── Provided entries

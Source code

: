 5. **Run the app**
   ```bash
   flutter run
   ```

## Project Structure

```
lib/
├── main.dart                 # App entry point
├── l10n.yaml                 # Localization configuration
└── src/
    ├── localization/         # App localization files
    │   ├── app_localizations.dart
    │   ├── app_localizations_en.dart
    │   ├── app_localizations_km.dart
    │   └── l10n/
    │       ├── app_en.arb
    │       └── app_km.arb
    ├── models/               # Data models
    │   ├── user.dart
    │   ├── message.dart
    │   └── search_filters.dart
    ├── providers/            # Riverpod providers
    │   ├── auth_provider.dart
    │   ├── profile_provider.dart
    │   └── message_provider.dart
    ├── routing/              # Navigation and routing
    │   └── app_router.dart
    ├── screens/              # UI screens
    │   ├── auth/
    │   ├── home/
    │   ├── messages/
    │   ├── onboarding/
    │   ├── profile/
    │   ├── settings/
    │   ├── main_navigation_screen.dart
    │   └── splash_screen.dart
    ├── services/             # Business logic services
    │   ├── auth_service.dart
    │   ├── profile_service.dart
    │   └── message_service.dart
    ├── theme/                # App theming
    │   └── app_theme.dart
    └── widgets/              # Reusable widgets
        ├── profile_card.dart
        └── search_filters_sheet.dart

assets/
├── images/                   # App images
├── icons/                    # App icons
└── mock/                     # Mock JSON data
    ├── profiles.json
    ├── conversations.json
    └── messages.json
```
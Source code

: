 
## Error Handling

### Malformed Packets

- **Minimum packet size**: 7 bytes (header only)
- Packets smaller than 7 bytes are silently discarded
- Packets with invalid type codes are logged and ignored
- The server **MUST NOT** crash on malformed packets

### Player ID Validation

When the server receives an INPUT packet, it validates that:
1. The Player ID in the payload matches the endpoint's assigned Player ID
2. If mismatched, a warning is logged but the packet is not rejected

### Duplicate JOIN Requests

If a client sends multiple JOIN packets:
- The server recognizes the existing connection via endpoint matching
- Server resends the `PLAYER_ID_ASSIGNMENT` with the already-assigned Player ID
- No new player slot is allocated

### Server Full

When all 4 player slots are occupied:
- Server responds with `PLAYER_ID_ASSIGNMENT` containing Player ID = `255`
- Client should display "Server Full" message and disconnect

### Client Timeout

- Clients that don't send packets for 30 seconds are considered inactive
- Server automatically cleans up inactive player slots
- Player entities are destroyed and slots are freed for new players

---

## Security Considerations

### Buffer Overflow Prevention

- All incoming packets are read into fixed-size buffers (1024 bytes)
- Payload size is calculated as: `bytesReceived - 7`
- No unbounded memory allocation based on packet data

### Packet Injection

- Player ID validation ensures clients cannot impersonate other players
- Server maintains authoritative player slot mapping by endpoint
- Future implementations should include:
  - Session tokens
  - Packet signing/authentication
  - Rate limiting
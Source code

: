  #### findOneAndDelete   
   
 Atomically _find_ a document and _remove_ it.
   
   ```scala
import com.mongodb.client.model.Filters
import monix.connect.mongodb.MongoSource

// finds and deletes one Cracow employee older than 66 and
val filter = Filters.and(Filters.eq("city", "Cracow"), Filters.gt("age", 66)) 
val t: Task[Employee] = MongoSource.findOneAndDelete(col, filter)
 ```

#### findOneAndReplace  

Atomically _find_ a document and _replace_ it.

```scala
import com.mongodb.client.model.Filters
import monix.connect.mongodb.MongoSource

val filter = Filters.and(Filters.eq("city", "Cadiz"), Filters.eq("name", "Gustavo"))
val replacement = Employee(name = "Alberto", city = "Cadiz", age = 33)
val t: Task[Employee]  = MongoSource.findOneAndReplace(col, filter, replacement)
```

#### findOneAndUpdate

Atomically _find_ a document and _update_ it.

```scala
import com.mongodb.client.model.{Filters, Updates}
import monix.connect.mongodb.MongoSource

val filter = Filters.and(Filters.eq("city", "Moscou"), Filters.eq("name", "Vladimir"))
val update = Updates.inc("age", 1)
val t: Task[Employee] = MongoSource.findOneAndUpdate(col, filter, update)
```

────

What the task asks
Among the records, find the lines that contain "endpoint" and copy each of them.

Result of the task
1. The Player ID in the payload matches the endpoint's assigned Player ID
- The server recognizes the existing connection via endpoint matching
- Server maintains authoritative player slot mapping by endpoint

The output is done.